# Action item
Your task is to copy each line of the material that includes "OpenTTD".

# Data section
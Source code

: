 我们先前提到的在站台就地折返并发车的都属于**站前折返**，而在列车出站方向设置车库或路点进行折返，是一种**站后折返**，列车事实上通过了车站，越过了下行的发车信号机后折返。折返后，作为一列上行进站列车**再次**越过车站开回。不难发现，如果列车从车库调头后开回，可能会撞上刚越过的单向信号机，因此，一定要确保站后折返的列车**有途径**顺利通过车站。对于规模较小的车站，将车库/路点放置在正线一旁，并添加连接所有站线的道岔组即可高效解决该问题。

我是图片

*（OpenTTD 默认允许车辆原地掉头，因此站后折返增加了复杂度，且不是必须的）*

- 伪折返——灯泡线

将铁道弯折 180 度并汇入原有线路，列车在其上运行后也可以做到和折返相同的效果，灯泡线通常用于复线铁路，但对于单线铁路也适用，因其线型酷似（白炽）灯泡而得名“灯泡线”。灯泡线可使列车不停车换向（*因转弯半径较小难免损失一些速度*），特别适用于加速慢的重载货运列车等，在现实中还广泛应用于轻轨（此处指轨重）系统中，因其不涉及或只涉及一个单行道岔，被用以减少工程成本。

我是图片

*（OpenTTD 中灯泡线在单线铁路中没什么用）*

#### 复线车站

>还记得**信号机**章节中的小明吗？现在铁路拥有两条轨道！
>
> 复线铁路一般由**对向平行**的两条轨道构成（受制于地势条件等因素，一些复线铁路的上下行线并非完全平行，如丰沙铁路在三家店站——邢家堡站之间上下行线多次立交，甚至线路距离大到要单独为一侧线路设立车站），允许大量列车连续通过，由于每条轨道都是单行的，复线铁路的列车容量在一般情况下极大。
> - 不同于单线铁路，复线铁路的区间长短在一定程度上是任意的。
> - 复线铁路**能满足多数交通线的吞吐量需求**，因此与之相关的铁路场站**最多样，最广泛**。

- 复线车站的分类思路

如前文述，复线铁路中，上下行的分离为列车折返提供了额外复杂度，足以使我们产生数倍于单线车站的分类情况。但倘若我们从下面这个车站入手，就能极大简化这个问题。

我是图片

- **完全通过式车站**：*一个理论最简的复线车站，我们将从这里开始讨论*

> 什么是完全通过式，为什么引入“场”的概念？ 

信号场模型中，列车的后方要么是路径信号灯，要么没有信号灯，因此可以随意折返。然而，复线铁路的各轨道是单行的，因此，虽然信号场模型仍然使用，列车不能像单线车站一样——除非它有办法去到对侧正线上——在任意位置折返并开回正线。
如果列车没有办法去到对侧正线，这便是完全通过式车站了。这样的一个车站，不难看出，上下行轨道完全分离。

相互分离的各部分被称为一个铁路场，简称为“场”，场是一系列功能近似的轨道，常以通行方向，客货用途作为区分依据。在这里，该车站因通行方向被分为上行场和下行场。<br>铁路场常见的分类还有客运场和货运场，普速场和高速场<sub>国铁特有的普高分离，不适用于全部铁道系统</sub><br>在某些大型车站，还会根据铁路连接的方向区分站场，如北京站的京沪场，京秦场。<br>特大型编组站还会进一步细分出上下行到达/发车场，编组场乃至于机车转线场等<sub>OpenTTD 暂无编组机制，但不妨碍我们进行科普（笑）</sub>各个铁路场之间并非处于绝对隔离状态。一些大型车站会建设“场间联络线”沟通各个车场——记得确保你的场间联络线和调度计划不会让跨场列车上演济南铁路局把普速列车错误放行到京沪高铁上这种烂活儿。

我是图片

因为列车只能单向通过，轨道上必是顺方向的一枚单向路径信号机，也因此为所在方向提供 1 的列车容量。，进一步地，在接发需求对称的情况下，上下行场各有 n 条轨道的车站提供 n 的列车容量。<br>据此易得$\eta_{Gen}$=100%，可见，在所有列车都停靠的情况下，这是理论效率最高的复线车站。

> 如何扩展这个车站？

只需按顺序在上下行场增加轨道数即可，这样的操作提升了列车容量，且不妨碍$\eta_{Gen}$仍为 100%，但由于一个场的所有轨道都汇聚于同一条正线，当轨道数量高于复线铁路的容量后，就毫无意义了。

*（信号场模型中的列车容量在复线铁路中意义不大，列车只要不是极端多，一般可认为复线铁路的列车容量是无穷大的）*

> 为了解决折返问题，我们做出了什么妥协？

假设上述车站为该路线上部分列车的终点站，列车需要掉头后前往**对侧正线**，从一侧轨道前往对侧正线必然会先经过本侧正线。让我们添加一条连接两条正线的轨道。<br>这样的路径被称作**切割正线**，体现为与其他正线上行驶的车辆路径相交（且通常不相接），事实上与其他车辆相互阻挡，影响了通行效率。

# Finished task
*（OpenTTD 默认允许车辆原地掉头，因此站后折返增加了复杂度，且不是必须的）*
*（OpenTTD 中灯泡线在单线铁路中没什么用）*
相互分离的各部分被称为一个铁路场，简称为“场”，场是一系列功能近似的轨道，常以通行方向，客货用途作为区分依据。在这里，该车站因通行方向被分为上行场和下行场。<br>铁路场常见的分类还有客运场和货运场，普速场和高速场<sub>国铁特有的普高分离，不适用于全部铁道系统</sub><br>在某些大型车站，还会根据铁路连接的方向区分站场，如北京站的京沪场，京秦场。<br>特大型编组站还会进一步细分出上下行到达/发车场，编组场乃至于机车转线场等<sub>OpenTTD 暂无编组机制，但不妨碍我们进行科普（笑）</sub>各个铁路场之间并非处于绝对隔离状态。一些大型车站会建设“场间联络线”沟通各个车场——记得确保你的场间联络线和调度计划不会让跨场列车上演济南铁路局把普速列车错误放行到京沪高铁上这种烂活儿。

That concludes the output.